You [President Obama] were willing to blow nearly $800 billion on a stimulus bill that was a monument to waste. You want to take over one-sixth of the American economy, a move opposed by nearly two-thirds of the nation, at a cost of … what is it these days, a trillion dollars? You have flushed down the toilet tens of billions on auto and mortgage bailout programs that have netted the Republic nothing. And that’s only in your first year!

And what’s NASA supposed to be doing, since it’s no longer taking us to the stars? Navel-gazing. Monitoring climate-change on Earth. The irony is almost overwhelming. We’re going to save money by not going to the Moon, but we’re going to flush down the toilet what we do spend tracking a “problem” that’s been shown to be a gigantic fraud. Head, meet brick wall.

While I applaud the plans mentioned in the original article to bring in more private contractors and I agree there’s an important role for the commercial development of the inner Solar System, I still believe we need a American space program.  I’m somewhat of a national greatness conservative; while I support the idea of limited government, there are still some areas that are legitimate Federal projects, and space exploration is one of them. A nation descended of pioneers, we need explorers to challenge the boundaries and open up to us the possibilities of “out there.” We need the jolt of national pride that comes from doing what everyone else says is impossible, like walking on the Moon. We need heroes.

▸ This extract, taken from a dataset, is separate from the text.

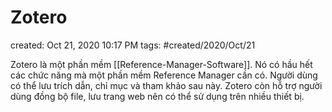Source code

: # Zotero

created: Oct 21, 2020 10:17 PM
tags: #created/2020/Oct/21

Zotero là một phần mềm [[Reference-Manager-Software]]. Nó có hầu hết các chức năng mà một phần mềm Reference Manager cần có. Người dùng có thể lưu trích dẫn, chỉ mục và tham khảo sau này. Zotero còn hỗ trợ người dùng đồng bộ file, lưu trang web nên có thể sử dụng trên nhiều thiết bị.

Sure, it’s a romantic notion. For all the practical arguments one can make about the benefits of high tech developed through the program or of jobs provided from Alabama to California, it’s all about a kid’s dreams that came to life one day in July, 1969.

Don’t tell me kicking those to the curb is worth six-tenths of a percent.

LINKS: LowDown Central, where Lance Thompson say the President has mooned the American spirit. Pamela Geller on trillions for a hoax. Rich Trzupek – To Boldly Go Nowhere.

UPDATE: Buzz Aldrin, Apollo 11 co-pilot and the second man on the Moon, likes the plan.